▸ Task statement
After finding the line containing "that deep models" below, please output that line and each following one through the line containing "level but a", exactly as written.

▸ Data listing
##########
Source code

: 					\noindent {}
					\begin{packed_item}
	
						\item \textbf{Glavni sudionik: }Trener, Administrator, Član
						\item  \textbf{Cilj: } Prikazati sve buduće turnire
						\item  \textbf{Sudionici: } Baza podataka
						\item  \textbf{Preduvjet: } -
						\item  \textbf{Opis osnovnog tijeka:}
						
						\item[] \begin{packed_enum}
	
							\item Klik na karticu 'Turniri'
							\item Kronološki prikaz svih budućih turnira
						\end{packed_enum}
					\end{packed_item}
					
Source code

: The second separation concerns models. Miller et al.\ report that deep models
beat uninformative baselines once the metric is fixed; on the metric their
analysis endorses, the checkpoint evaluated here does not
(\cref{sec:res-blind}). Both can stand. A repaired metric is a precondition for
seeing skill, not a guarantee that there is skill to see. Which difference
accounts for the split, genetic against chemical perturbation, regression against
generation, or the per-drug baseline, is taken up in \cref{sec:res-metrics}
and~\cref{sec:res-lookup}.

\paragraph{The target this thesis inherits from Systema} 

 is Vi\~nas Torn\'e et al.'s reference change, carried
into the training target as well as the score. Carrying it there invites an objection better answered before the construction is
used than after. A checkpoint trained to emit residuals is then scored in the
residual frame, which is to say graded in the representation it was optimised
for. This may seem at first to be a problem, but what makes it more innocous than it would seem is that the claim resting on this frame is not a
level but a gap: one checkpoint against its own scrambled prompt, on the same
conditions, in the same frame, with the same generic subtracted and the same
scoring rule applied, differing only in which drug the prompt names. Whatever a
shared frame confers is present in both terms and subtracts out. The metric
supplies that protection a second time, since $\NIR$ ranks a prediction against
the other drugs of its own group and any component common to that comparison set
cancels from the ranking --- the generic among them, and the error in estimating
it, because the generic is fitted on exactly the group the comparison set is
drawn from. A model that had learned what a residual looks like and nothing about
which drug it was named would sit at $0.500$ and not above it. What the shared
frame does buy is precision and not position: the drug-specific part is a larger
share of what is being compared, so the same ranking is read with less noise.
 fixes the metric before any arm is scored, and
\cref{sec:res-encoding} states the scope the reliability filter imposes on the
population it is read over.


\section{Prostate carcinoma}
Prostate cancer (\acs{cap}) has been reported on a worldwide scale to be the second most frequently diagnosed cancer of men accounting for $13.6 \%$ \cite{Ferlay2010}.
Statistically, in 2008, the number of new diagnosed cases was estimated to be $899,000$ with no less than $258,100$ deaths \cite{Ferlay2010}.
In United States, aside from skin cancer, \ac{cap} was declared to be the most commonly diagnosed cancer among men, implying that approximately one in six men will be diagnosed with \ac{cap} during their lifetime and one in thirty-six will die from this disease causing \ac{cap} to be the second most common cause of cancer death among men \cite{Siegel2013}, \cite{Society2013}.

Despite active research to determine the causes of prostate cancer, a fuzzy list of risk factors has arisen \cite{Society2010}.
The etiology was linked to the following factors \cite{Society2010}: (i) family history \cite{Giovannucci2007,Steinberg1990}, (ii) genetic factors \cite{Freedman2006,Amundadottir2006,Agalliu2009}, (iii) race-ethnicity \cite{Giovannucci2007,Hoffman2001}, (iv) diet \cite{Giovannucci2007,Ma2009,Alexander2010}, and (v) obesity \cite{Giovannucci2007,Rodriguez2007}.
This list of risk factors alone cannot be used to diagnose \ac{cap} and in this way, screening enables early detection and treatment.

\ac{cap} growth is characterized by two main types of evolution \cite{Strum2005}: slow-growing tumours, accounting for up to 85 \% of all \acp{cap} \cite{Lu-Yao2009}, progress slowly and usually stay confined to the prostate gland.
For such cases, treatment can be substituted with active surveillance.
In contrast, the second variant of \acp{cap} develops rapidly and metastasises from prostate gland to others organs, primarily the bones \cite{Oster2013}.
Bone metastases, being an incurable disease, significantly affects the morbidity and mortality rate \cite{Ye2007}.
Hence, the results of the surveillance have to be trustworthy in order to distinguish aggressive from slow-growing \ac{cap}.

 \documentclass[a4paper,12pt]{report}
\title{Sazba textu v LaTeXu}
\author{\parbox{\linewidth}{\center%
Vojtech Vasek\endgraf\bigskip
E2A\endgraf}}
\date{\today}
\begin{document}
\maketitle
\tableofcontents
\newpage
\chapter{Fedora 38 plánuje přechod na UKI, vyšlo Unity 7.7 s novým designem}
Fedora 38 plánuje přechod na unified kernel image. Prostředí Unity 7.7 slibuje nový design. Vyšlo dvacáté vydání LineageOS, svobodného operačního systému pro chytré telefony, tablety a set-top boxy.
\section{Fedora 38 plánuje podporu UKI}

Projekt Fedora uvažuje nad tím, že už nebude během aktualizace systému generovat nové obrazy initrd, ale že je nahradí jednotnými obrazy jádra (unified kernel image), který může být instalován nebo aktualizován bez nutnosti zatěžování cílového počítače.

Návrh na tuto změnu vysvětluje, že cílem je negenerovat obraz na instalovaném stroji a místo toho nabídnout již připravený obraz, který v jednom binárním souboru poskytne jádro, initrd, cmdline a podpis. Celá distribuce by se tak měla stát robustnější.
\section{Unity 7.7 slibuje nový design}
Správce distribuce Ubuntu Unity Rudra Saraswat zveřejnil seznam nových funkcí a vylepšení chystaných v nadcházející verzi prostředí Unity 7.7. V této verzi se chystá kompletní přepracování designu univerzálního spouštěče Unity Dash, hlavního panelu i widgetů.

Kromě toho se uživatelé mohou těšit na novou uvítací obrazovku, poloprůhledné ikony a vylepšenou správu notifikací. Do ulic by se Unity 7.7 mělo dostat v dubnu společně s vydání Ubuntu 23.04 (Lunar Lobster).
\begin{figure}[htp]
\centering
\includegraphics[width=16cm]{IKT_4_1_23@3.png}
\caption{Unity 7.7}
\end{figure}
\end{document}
##########
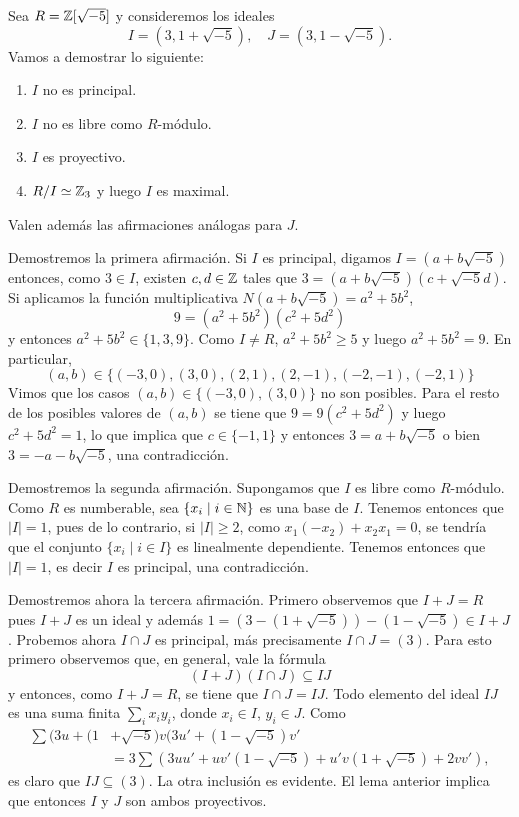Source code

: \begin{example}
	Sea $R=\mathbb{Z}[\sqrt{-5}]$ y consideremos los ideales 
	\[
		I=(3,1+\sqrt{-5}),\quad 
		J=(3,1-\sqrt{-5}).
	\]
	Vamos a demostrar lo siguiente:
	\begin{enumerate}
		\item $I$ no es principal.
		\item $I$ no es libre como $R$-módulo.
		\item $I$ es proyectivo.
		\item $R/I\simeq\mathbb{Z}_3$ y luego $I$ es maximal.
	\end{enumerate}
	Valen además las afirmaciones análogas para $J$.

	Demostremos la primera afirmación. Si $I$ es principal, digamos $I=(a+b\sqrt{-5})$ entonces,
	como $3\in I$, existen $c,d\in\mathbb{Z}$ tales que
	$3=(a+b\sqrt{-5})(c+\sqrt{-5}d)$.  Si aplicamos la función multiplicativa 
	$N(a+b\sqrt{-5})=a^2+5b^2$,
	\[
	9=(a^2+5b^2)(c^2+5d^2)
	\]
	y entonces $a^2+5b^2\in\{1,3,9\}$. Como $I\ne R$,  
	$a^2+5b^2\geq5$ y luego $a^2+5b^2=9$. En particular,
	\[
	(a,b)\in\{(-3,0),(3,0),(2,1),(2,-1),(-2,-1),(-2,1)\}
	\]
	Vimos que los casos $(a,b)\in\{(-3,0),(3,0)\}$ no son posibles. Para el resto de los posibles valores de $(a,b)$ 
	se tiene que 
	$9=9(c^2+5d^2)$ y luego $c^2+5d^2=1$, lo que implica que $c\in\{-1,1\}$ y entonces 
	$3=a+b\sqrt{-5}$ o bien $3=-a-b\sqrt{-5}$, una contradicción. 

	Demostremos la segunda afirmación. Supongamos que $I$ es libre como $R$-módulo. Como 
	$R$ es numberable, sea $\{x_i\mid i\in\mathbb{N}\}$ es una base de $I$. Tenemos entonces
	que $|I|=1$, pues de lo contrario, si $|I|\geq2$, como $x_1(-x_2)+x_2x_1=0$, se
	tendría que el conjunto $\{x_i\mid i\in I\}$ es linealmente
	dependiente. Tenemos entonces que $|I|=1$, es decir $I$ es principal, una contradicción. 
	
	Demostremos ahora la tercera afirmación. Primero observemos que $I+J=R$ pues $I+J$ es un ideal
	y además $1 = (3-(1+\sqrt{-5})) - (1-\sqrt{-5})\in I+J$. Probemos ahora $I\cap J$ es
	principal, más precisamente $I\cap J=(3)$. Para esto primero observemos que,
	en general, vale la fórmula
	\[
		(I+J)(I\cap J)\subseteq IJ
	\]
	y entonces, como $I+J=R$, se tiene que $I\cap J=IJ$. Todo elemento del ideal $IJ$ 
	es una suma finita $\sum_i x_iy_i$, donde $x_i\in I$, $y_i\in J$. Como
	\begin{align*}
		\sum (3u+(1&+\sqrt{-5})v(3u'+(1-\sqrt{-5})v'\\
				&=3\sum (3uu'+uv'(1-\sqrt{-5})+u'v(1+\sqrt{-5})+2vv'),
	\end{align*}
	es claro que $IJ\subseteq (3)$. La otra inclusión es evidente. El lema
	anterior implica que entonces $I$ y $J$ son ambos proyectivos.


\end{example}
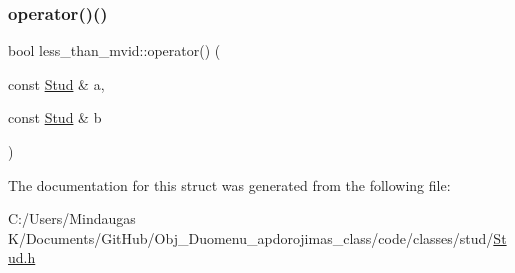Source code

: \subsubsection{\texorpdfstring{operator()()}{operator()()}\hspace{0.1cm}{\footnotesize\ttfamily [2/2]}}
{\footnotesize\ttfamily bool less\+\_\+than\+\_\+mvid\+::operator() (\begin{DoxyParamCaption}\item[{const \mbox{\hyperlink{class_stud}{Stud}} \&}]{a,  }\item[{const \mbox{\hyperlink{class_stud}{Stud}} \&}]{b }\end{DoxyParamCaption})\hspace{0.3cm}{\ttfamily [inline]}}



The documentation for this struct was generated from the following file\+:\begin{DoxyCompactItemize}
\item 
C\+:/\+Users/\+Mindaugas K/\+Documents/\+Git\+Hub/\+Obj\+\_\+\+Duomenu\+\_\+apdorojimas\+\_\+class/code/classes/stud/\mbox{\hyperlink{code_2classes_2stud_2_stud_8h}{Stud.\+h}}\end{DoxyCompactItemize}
##########
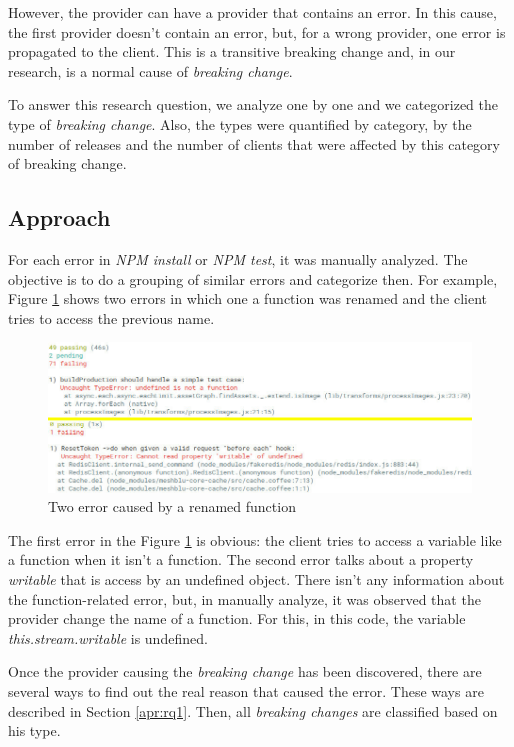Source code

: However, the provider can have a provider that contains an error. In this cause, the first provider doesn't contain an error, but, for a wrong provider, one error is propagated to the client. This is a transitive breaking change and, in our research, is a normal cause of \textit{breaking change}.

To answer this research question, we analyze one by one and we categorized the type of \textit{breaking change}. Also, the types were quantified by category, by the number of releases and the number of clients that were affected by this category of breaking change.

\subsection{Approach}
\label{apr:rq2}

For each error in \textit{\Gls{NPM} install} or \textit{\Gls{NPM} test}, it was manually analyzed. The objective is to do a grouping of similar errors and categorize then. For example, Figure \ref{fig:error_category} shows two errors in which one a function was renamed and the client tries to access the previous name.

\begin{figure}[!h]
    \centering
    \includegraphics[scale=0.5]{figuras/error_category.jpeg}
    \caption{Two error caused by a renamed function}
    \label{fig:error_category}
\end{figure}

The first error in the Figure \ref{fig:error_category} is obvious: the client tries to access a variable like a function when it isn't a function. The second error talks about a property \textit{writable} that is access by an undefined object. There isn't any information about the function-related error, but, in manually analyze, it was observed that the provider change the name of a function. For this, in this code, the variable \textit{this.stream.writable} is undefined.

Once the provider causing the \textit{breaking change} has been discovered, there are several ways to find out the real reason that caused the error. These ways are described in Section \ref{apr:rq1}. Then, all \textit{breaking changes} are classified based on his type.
##########
▸ Output of the exercise
: The second separation concerns models. Miller et al.\ report that deep models
beat uninformative baselines once the metric is fixed; on the metric their
analysis endorses, the checkpoint evaluated here does not
(\cref{sec:res-blind}). Both can stand. A repaired metric is a precondition for
seeing skill, not a guarantee that there is skill to see. Which difference
accounts for the split, genetic against chemical perturbation, regression against
generation, or the per-drug baseline, is taken up in \cref{sec:res-metrics}
and~\cref{sec:res-lookup}.

\paragraph{The target this thesis inherits from Systema} 

 is Vi\~nas Torn\'e et al.'s reference change, carried
into the training target as well as the score. Carrying it there invites an objection better answered before the construction is
used than after. A checkpoint trained to emit residuals is then scored in the
residual frame, which is to say graded in the representation it was optimised
for. This may seem at first to be a problem, but what makes it more innocous than it would seem is that the claim resting on this frame is not a
level but a gap: one checkpoint against its own scrambled prompt, on the same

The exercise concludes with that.